Thursday, March 8, 2007

Exhaustion

It's been quite a trip back.

One one hand, it's easy to become overwhelmed by the scope of the suffering in this town. I have caught myself a few times just staring off into space as my mind attempts to get a handle on what really happened here. It's really hard to comprehend a statement like “Eighty percent of the city flooded.” Or to try and grasp the fact that 26,000 Successions need to be opened.

On the other hand, however, the only way progress is going to be made on any front here is for people to focus on the minutia. Do the task at hand and keep plugging away and maybe one day look up to find that things have improved. Because the entirety of the mess here is enough to make me want to throw my hands up in total abject resignation.

But the danger in that attitude is fairly apparent. As people insulate themselves from the larger crises in the region, simply to survive, they tend to lose perspective on the larger issues of change and progress that desperately need to be addressed.

Immediately after the storm, those of us who lived here at the time hoped with all our being that this destruction would give rise to a rebirth. An opportunity to correct the dangerous course this city had been on for decades.

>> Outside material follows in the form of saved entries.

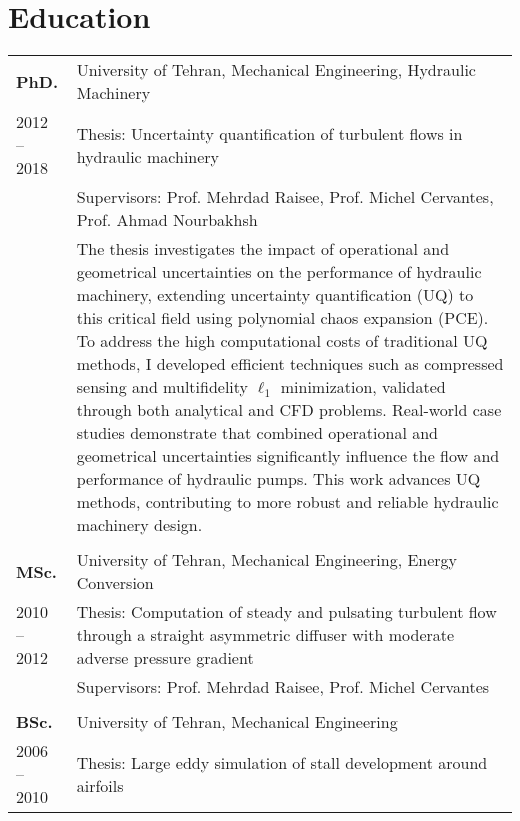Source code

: 

\section{Education}{}

\begin{tabularx}{\textwidth}{l X}
    \textbf{PhD.} & University of Tehran, Mechanical Engineering, Hydraulic Machinery \\
    2012 -- 2018 & Thesis: Uncertainty quantification of turbulent flows in hydraulic machinery \\
    & Supervisors: Prof. Mehrdad Raisee, Prof. Michel Cervantes, Prof. Ahmad Nourbakhsh\\
    & The thesis investigates the impact of operational and geometrical uncertainties on the performance of hydraulic machinery, extending uncertainty quantification (UQ) to this critical field using polynomial chaos expansion (PCE). To address the high computational costs of traditional UQ methods, I developed efficient techniques such as compressed sensing and multifidelity $\ell_1$ minimization, validated through both analytical and CFD problems. Real-world case studies demonstrate that combined operational and geometrical uncertainties significantly influence the flow and performance of hydraulic pumps. This work advances UQ methods, contributing to more robust and reliable hydraulic machinery design.\\
    \multicolumn{2}{c}{} \\
    \textbf{MSc.} & University of Tehran, Mechanical Engineering, Energy Conversion \\
    2010 -- 2012 & Thesis: Computation of steady and pulsating turbulent flow through a straight asymmetric diffuser with moderate adverse pressure gradient \\
    & Supervisors: Prof. Mehrdad Raisee, Prof. Michel Cervantes\\
    
    \multicolumn{2}{c}{} \\
    \textbf{BSc.} & University of Tehran, Mechanical Engineering \\
    2006 -- 2010 & Thesis: Large eddy simulation of stall development around airfoils \\
\end{tabularx}

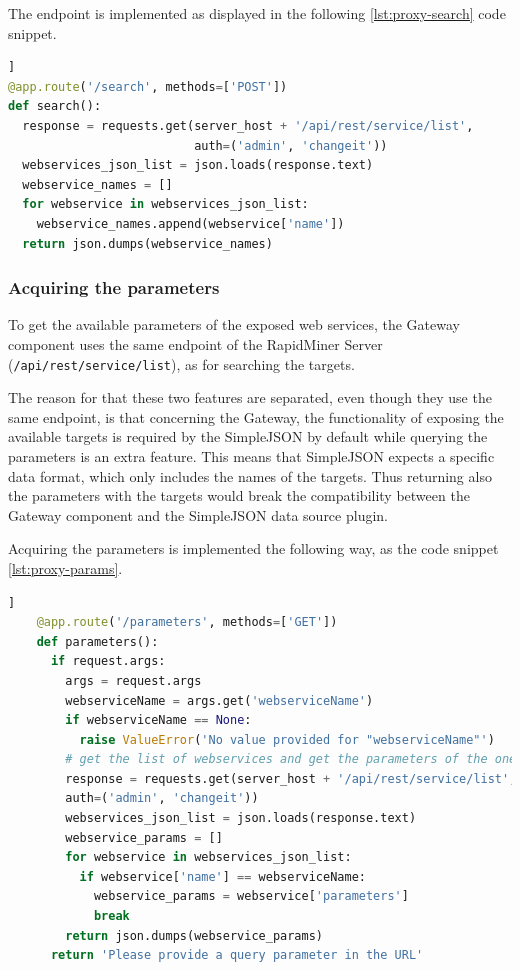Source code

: The endpoint is implemented as displayed in the following \ref{lst:proxy-search} code snippet. 

\begin{minipage}{\linewidth}
\begin{lstlisting}[language=Python, caption={Get the names of the web services}, label={lst:proxy-search}]]
@app.route('/search', methods=['POST'])
def search():
  response = requests.get(server_host + '/api/rest/service/list',
                          auth=('admin', 'changeit'))
  webservices_json_list = json.loads(response.text)
  webservice_names = []
  for webservice in webservices_json_list:
    webservice_names.append(webservice['name'])
  return json.dumps(webservice_names)
\end{lstlisting}
\end{minipage}
\subsubsection{Acquiring the parameters}

To get the available parameters of the exposed web services, the Gateway component uses the same endpoint of the RapidMiner Server (\texttt{/api/rest/service/list}), as for searching the targets.

The reason for that these two features are separated, even though they use the same endpoint, is that concerning the Gateway, the functionality of exposing the available targets is required by the SimpleJSON by default while querying the parameters is an extra feature. This means that SimpleJSON expects a specific data format, which only includes the names of the targets. Thus returning also the parameters with the targets would break the compatibility between the Gateway component and the SimpleJSON data source plugin.

Acquiring the parameters is implemented the following way, as the code snippet \ref{lst:proxy-params}.

\begin{minipage}{\linewidth}
	\begin{lstlisting}[language=Python, caption={Get the parameters for a given web service}, label={lst:proxy-params}]]
	@app.route('/parameters', methods=['GET'])
	def parameters():
	  if request.args:
	    args = request.args
	    webserviceName = args.get('webserviceName')
	    if webserviceName == None:
	      raise ValueError('No value provided for "webserviceName"')
	    # get the list of webservices and get the parameters of the one with the name provided in the query
	    response = requests.get(server_host + '/api/rest/service/list',
	    auth=('admin', 'changeit'))
	    webservices_json_list = json.loads(response.text)
	    webservice_params = []
	    for webservice in webservices_json_list:
	      if webservice['name'] == webserviceName:
	        webservice_params = webservice['parameters']
	        break
	    return json.dumps(webservice_params)
	  return 'Please provide a query parameter in the URL'
	\end{lstlisting}
\end{minipage}

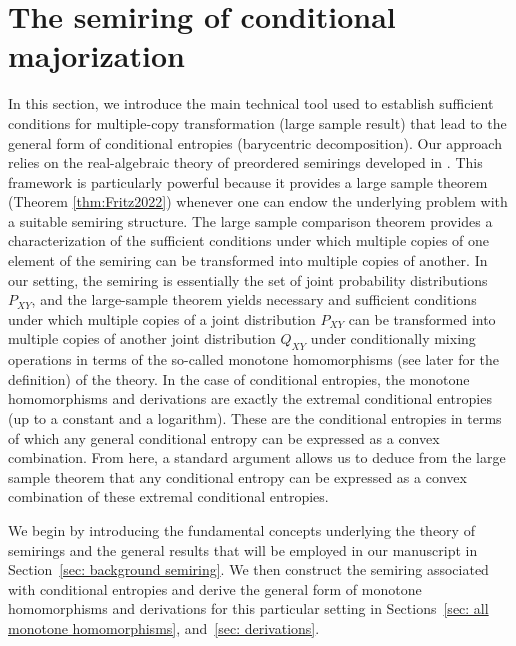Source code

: \documentclass[aps,pra,11pt,onecolumn,nofootinbib,tightenlines]{revtex4-2}
\theoremstyle{definition}
\begin{document}
\section{The semiring of conditional majorization}
\label{sec: semiring of conditional entropies}
In this section, we introduce the main technical tool used to establish sufficient conditions for multiple-copy transformation (large sample result) that lead to the general form of conditional entropies (barycentric decomposition). Our approach relies on the real-algebraic theory of preordered semirings developed in \cite{fritz2023abstract,fritz2023abstractII}. This framework is particularly powerful because it provides a large sample theorem (Theorem \ref{thm:Fritz2022}) whenever one can endow the underlying problem with a suitable semiring structure.
The large sample comparison theorem provides a characterization of the sufficient conditions under which multiple copies of one element of the semiring can be transformed into multiple copies of another.
In our setting, the semiring is essentially the set of joint probability distributions $P_{XY}$, and the large-sample theorem yields necessary and sufficient conditions under which multiple copies of a joint distribution $P_{XY}$ can be transformed into multiple copies of another joint distribution $Q_{XY}$ under conditionally mixing operations in terms of the so-called monotone homomorphisms (see later for the definition) of the theory. In the case of conditional entropies, the monotone homomorphisms and derivations are exactly the extremal conditional entropies (up to a constant and a logarithm). These are the conditional entropies in terms of which any general conditional entropy can be expressed as a convex combination. From here, a standard argument \cite{mu21_renyi,haapasalo_inprep} allows us to deduce from the large sample theorem that any conditional entropy can be expressed as a convex combination of these extremal conditional entropies.

We begin by introducing the fundamental concepts underlying the theory of semirings and the general results that will be employed in our manuscript in Section~\ref{sec: background semiring}. We then construct the semiring associated with conditional entropies and derive the general form of monotone homomorphisms and derivations for this particular setting in Sections~\ref{sec: all monotone homomorphisms}, and~\ref{sec: derivations}.
\end{document}
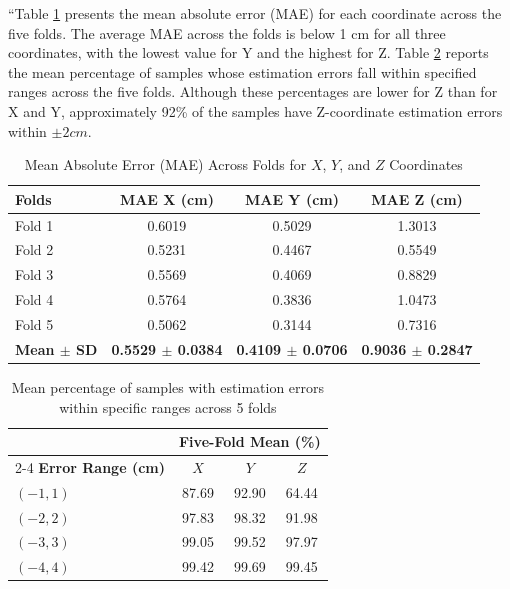 \documentclass[conference]{IEEEtran}
\begin{document}
“Table \ref{tab:mae_xyz_folds} presents the mean absolute error (MAE) for each coordinate across the five folds. The average MAE across the folds is below 1 cm for all three coordinates, with the lowest value for Y and the highest for Z. Table \ref{tab:mean_error_distribution_xyz} reports the mean percentage of samples whose estimation errors fall within specified ranges across the five folds. Although these percentages are lower for Z than for X and Y, approximately 92\% of the samples have Z-coordinate estimation errors within $\pm 2 cm$.

\begin{table}[htbp]
  \centering
  \caption{Mean Absolute Error (MAE) Across Folds for $X$, $Y$, and $Z$ Coordinates}
  \label{tab:mae_xyz_folds}
  \vspace{0.25cm}
    \footnotesize
  \begin{tabular}{lccc}
    \toprule
    \textbf{Folds} & \textbf{MAE X (cm)} & \textbf{MAE Y (cm)} & \textbf{MAE Z (cm)} \\
    \midrule
    Fold 1 & 0.6019 & 0.5029 & 1.3013 \\
    Fold 2 & 0.5231 & 0.4467 & 0.5549 \\
    Fold 3 & 0.5569 & 0.4069 & 0.8829 \\
    Fold 4 & 0.5764 & 0.3836 & 1.0473 \\
    Fold 5 & 0.5062 & 0.3144 & 0.7316 \\
    \midrule
    \textbf{Mean $\pm$ SD} & \textbf{0.5529 $\pm$ 0.0384} & \textbf{0.4109 $\pm$ 0.0706} & \textbf{0.9036 $\pm$ 0.2847} \\
    \bottomrule
  \end{tabular}
\end{table}

\begin{table}[htbp]
  \centering
  \caption{Mean percentage of samples with estimation errors within specific ranges across 5 folds}
  \label{tab:mean_error_distribution_xyz}
  \vspace{0.25cm}
  \begin{tabular}{lccc}
    \toprule
    & \multicolumn{3}{c}{\textbf{Five-Fold Mean (\%)}} \\
    \cmidrule(lr){2-4}
    \textbf{Error Range (cm)} & \textbf{$X$} & \textbf{$Y$} & \textbf{$Z$} \\
    \midrule
    $(-1, 1)$ & 87.69 & 92.90 & 64.44 \\
    $(-2, 2)$ & 97.83 & 98.32 & 91.98 \\
    $(-3, 3)$ & 99.05 & 99.52 & 97.97 \\
    $(-4, 4)$ & 99.42 & 99.69 & 99.45 \\
    \bottomrule
  \end{tabular}
\end{table}
\end{document}
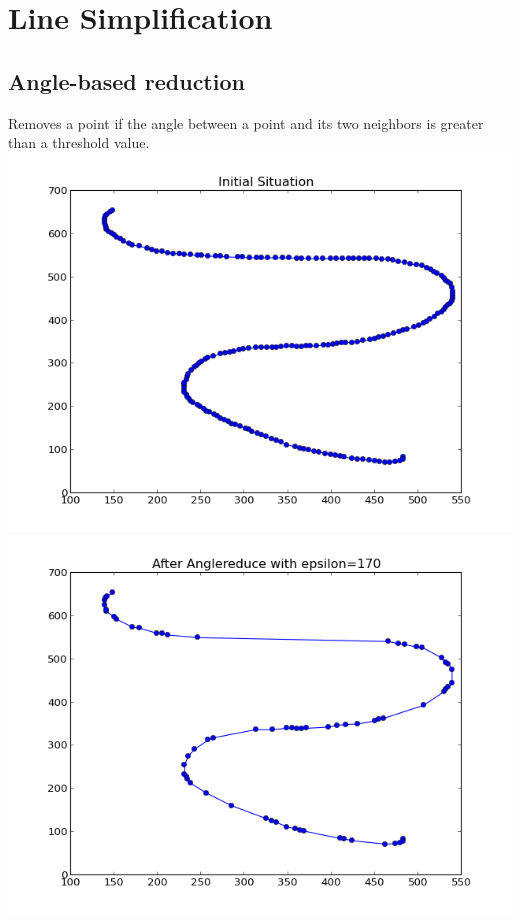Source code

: \documentclass[twoside]{scrartcl}
\begin{document}
\section{Line Simplification}
\subsection{Angle-based reduction}
Removes a point if the angle between a point and its two neighbors
is greater than a threshold value.\\
\includegraphics[scale=0.48]{simp-1.png}
\includegraphics[scale=0.48]{simp-2.png}
\end{document}
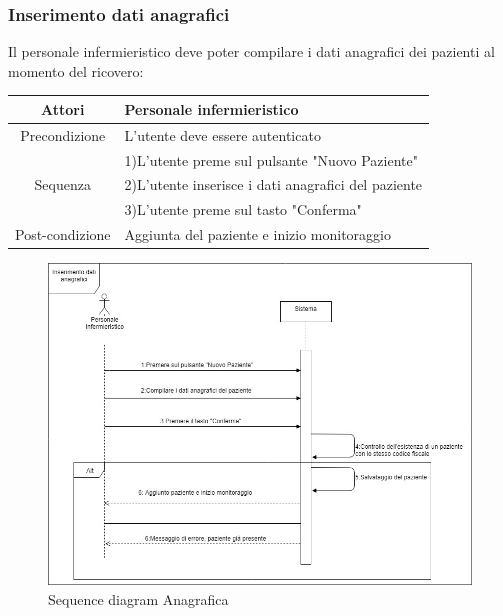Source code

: \documentclass[a4paper]{report}
\begin{document}
            \subsubsection{Inserimento dati anagrafici}
                Il personale infermieristico deve poter compilare i dati anagrafici dei pazienti al momento del ricovero:
                \begin{table}[htbp]
                    \begin{tabular}{|c|l|}
                        \hline
                        Attori & Personale infermieristico \\\hline
                    Precondizione & L'utente deve essere autenticato \\\hline
                     & 1)L'utente preme sul pulsante "Nuovo Paziente" \\
                    Sequenza & 2)L'utente inserisce i dati anagrafici del paziente \\
                      & 3)L'utente preme sul tasto "Conferma" \\\hline
                    Post-condizione & Aggiunta del paziente e inizio monitoraggio  \\\hline
                    \end{tabular}
                \end{table}
                \begin{figure}[htbp]
                \centering
                \includegraphics[scale=0.4]{InsAn.jpg}
                \caption{Sequence diagram Anagrafica}
            \end{figure}
            
\end{document}
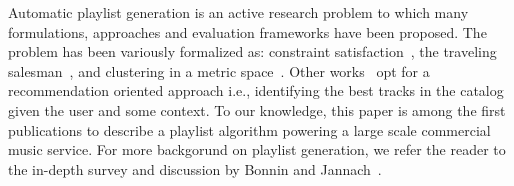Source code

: 






%
%

Automatic playlist generation is an active research problem to which many formulations, approaches and evaluation frameworks have been proposed. 
The problem has been variously formalized as:  constraint satisfaction~\cite{Pauws2008647}, the traveling salesman~\cite{Knees:2006}, and clustering in a metric space~\cite{Pauws:ISMIR02}. Other works~\cite{Hariri:2012, Jannach:2015,a2mf} opt for a recommendation oriented approach i.e., identifying the best tracks in the catalog given the user and some context.
To our knowledge, this paper is among the first publications to describe a playlist algorithm powering a large scale commercial music service. For more backgorund on playlist generation, we refer the reader to the in-depth survey and discussion by Bonnin and Jannach~\cite{playlist_survey}.


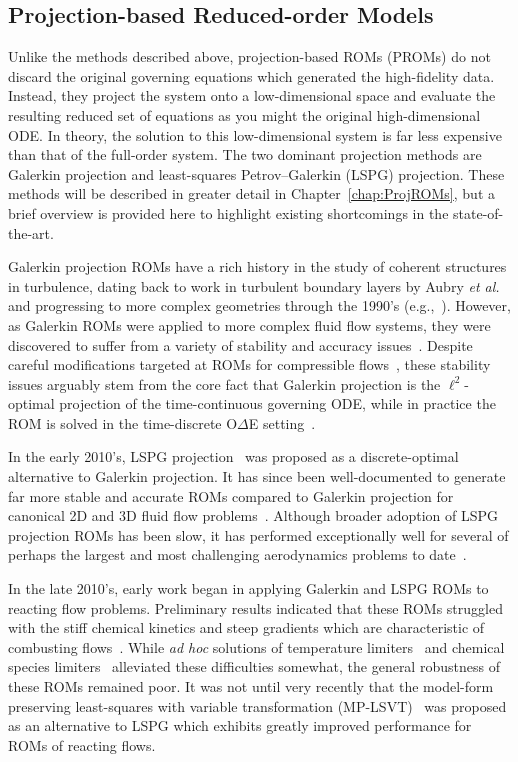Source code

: \subsection{Projection-based Reduced-order Models}

Unlike the methods described above, projection-based ROMs (PROMs) do not discard the original governing equations which generated the high-fidelity data. Instead, they project the system onto a low-dimensional space and evaluate the resulting reduced set of equations as you might the original high-dimensional ODE. In theory, the solution to this low-dimensional system is far less expensive than that of the full-order system. The two dominant projection methods are Galerkin projection and least-squares Petrov--Galerkin (LSPG) projection. These methods will be described in greater detail in Chapter~\ref{chap:ProjROMs}, but a brief overview is provided here to highlight existing shortcomings in the state-of-the-art.

Galerkin projection ROMs have a rich history in the study of coherent structures in turbulence, dating back to work in turbulent boundary layers by Aubry \textit{et al.}~\cite{Aubry1988} and progressing to more complex geometries through the 1990's (e.g.,~\cite{Deane1991,Deane1994,Cazemier1998,BuiThanh2007}). However, as Galerkin ROMs were applied to more complex fluid flow systems, they were discovered to suffer from a variety of stability and accuracy issues~\cite{Rempfer2000}. Despite careful modifications targeted at ROMs for compressible flows~\cite{rowleyGpod,Kalashnikova2011}, these stability issues arguably stem from the core fact that Galerkin projection is the $\ell^2$-optimal projection of the time-continuous governing ODE, while in practice the ROM is solved in the time-discrete O$\Delta$E setting~\cite{Grimberg2020}.

In the early 2010's, LSPG projection~\cite{Carlberg2010,Carlberg2013} was proposed as a discrete-optimal alternative to Galerkin projection. It has since been well-documented to generate far more stable and accurate ROMs compared to Galerkin projection for canonical 2D and 3D fluid flow problems~\cite{Carlberg2017}. Although broader adoption of LSPG projection ROMs has been slow, it has performed exceptionally well for several of perhaps the largest and most challenging aerodynamics problems to date~\cite{Grimberg2021}.

In the late 2010's, early work began in applying Galerkin and LSPG ROMs to reacting flow problems. Preliminary results indicated that these ROMs struggled with the stiff chemical kinetics and steep gradients which are characteristic of combusting flows~\cite{Huang2018a,Huang2018b}. While \textit{ad hoc} solutions of temperature limiters~\cite{Huang2019} and chemical species limiters~\cite{Huang2020} alleviated these difficulties somewhat, the general robustness of these ROMs remained poor.  It was not until very recently that the model-form preserving least-squares with variable transformation (MP-LSVT)~\cite{Huang2022} was proposed as an alternative to LSPG which exhibits greatly improved performance for ROMs of reacting flows.

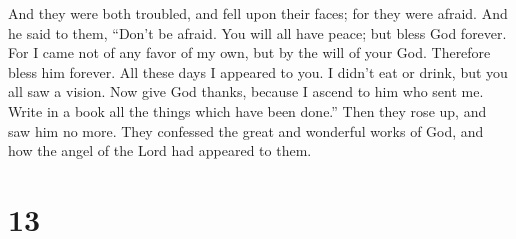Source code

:  And they were both troubled, and fell upon their faces;
for they were afraid.  And he said to them, ``Don't be
afraid. You will all have peace; but bless God forever. 
For I came not of any favor of my own, but by the will of your God.
Therefore bless him forever.  All these days I appeared to
you. I didn't eat or drink, but you all saw a vision.  Now
give God thanks, because I ascend to him who sent me. Write in a book
all the things which have been done.''  Then they rose up,
and saw him no more.  They confessed the great and
wonderful works of God, and how the angel of the Lord had appeared to
them.

\hypertarget{section-12}{%
\section{13}\label{section-12}}

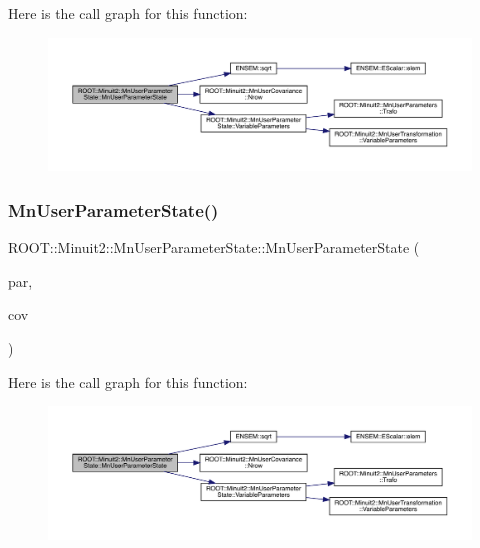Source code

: Here is the call graph for this function\+:
\nopagebreak
\begin{figure}[H]
\begin{center}
\leavevmode
\includegraphics[width=350pt]{d3/de0/classROOT_1_1Minuit2_1_1MnUserParameterState_a146a0e2f845431830d795b919bb8f594_cgraph}
\end{center}
\end{figure}
\mbox{\label{classROOT_1_1Minuit2_1_1MnUserParameterState_adc49551ffd44db2eb6e2decfdafb2625}} 
\subsubsection{\texorpdfstring{MnUserParameterState()}{MnUserParameterState()}\hspace{0.1cm}{\footnotesize\ttfamily [5/24]}}
{\footnotesize\ttfamily R\+O\+O\+T\+::\+Minuit2\+::\+Mn\+User\+Parameter\+State\+::\+Mn\+User\+Parameter\+State (\begin{DoxyParamCaption}\item[{const std\+::vector$<$ double $>$ \&}]{par,  }\item[{const \mbox{\hyperlink{classROOT_1_1Minuit2_1_1MnUserCovariance}{Mn\+User\+Covariance}} \&}]{cov }\end{DoxyParamCaption})}

Here is the call graph for this function\+:
\nopagebreak
\begin{figure}[H]
\begin{center}
\leavevmode
\includegraphics[width=350pt]{d3/de0/classROOT_1_1Minuit2_1_1MnUserParameterState_adc49551ffd44db2eb6e2decfdafb2625_cgraph}
\end{center}
\end{figure}
\mbox{\label{classROOT_1_1Minuit2_1_1MnUserParameterState_aafeef85943691c9736a58d6a7830259a}} 
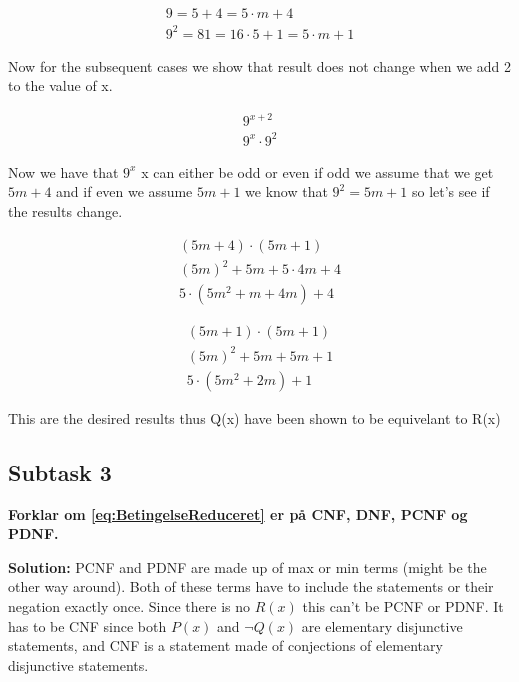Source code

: \begin{equation}
    \begin{aligned}
        9=5+4=5 \cdot m+4 \\
        9^2=81=16 \cdot 5+1=5 \cdot m+1
    \end{aligned}
\end{equation}

Now for the subsequent cases we show that result does not change when we add 2 to the value of x.

\begin{equation}
    \begin{aligned}
        9^{x+2} \\
        9^x \cdot 9^2
    \end{aligned}
\end{equation} 

Now we have that $9^x$ x can either be odd or even if odd we assume that we get $5m+4$ and if even we assume $5m+1$ we know that $9^2=5m+1$ so let's see if the results change.

\begin{equation}
    \begin{aligned}
        (5m + 4) \cdot (5m + 1) \\ 
        (5m)^2 + 5m + 5 \cdot 4m + 4 \\
        5 \cdot (5m^2 + m + 4m) + 4
    \end{aligned}
\end{equation} 

\begin{equation}
    \begin{aligned}
        (5m + 1) \cdot (5m + 1) \\ 
        (5m)^2 + 5m + 5m + 1 \\
        5 \cdot (5m^2 + 2m) + 1
    \end{aligned}
\end{equation} 

This are the desired results thus Q(x) have been shown to be equivelant to R(x)

\subsection{Subtask 3}
\noindent
\textbf{Forklar om \eqref{eq:BetingelseReduceret} er på CNF, DNF, PCNF og PDNF.}

\bigskip
\noindent
\textbf{Solution:} PCNF and PDNF are made up of max or min terms (might be the other way around). Both of these terms have to include the statements or their negation exactly once. Since there is no $R(x)$ this can't be PCNF or PDNF. It has to be CNF since both $P(x)$ and $\neg Q(x)$ are elementary disjunctive statements, and CNF is a statement made of conjections of elementary disjunctive statements. 
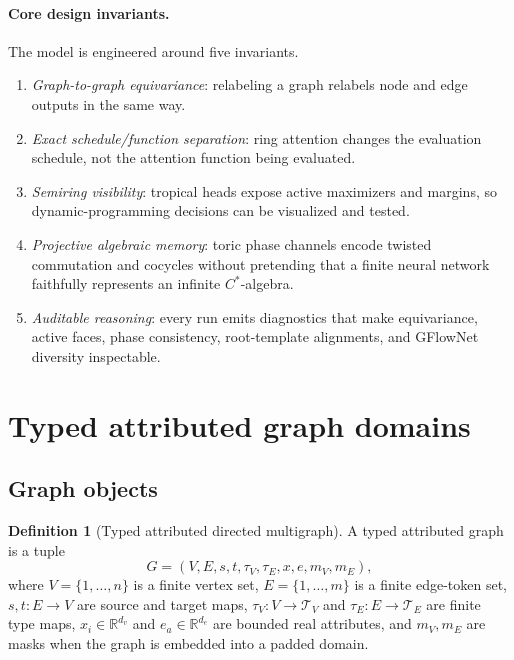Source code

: \documentclass[11pt]{article}
\theoremstyle{definition}
\newtheorem{definition}{Definition}[section]
\theoremstyle{plain}
\theoremstyle{remark}
\numberwithin{equation}{section}
\newcommand{\R}{\mathbb{R}}
\begin{document}
\paragraph{Core design invariants.}
The model is engineered around five invariants.
\begin{enumerate}[leftmargin=2em]
  \item \emph{Graph-to-graph equivariance}: relabeling a graph relabels node and edge outputs in the same way.
  \item \emph{Exact schedule/function separation}: ring attention changes the evaluation schedule, not the attention function being evaluated.
  \item \emph{Semiring visibility}: tropical heads expose active maximizers and margins, so dynamic-programming decisions can be visualized and tested.
  \item \emph{Projective algebraic memory}: toric phase channels encode twisted commutation and cocycles without pretending that a finite neural network faithfully represents an infinite $C^*$-algebra.
  \item \emph{Auditable reasoning}: every run emits diagnostics that make equivariance, active faces, phase consistency, root-template alignments, and GFlowNet diversity inspectable.
\end{enumerate}

\section{Typed attributed graph domains}

\subsection{Graph objects}

\begin{definition}[Typed attributed directed multigraph]
A typed attributed graph is a tuple
\begin{equation}
  G=(V,E,s,t,\tau_V,\tau_E,x,e,m_V,m_E),
\end{equation}
where $V=\{1,\ldots,n\}$ is a finite vertex set, $E=\{1,\ldots,m\}$ is a finite edge-token set, $s,t:E\to V$ are source and target maps, $\tau_V:V\to\mathcal T_V$ and $\tau_E:E\to\mathcal T_E$ are finite type maps, $x_i\in\R^{d_v}$ and $e_a\in\R^{d_e}$ are bounded real attributes, and $m_V,m_E$ are masks when the graph is embedded into a padded domain.
\end{definition}
\end{document}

Unfortunately, this renaissance has yet to come to be, even eighteen months after the storm. When I catch up with old friends who live here now, the question that is on everyone's lips is “Why?” Why haven't we made good on this opportunity. Why isn't the city thriving in a boom economy where massive construction projects supplement the returning tourism industry? Why are any plans for reformation fractured around neighborhoods and sometimes even individual homes?

The most compelling possible argument I've heard since we came down was that the people who are leading this city are not just normal politicians and administrators with a stable homelife. They are rebuilding their own homes in the evenings and on weekends. They have been through the same grinder as everyone who lived in New Orleans before the storm and is fortunate enough to be able to return. In many ways, everyday life here is very similar to combat duty. People work all day to make enough money to go home and work until they drop from exhaustion. And most of these people have been doing this for more than a year.

It's easy to see the flaws in the progress of the city. And the trauma suffered here will continue to affect the progress of this city for years to come in many different ways. But the fact that the people in charge are trying not just to rebuild a city but rebuild their own homes and lives will mean that a “Me first” attitude will predominate here for the foreseeable future.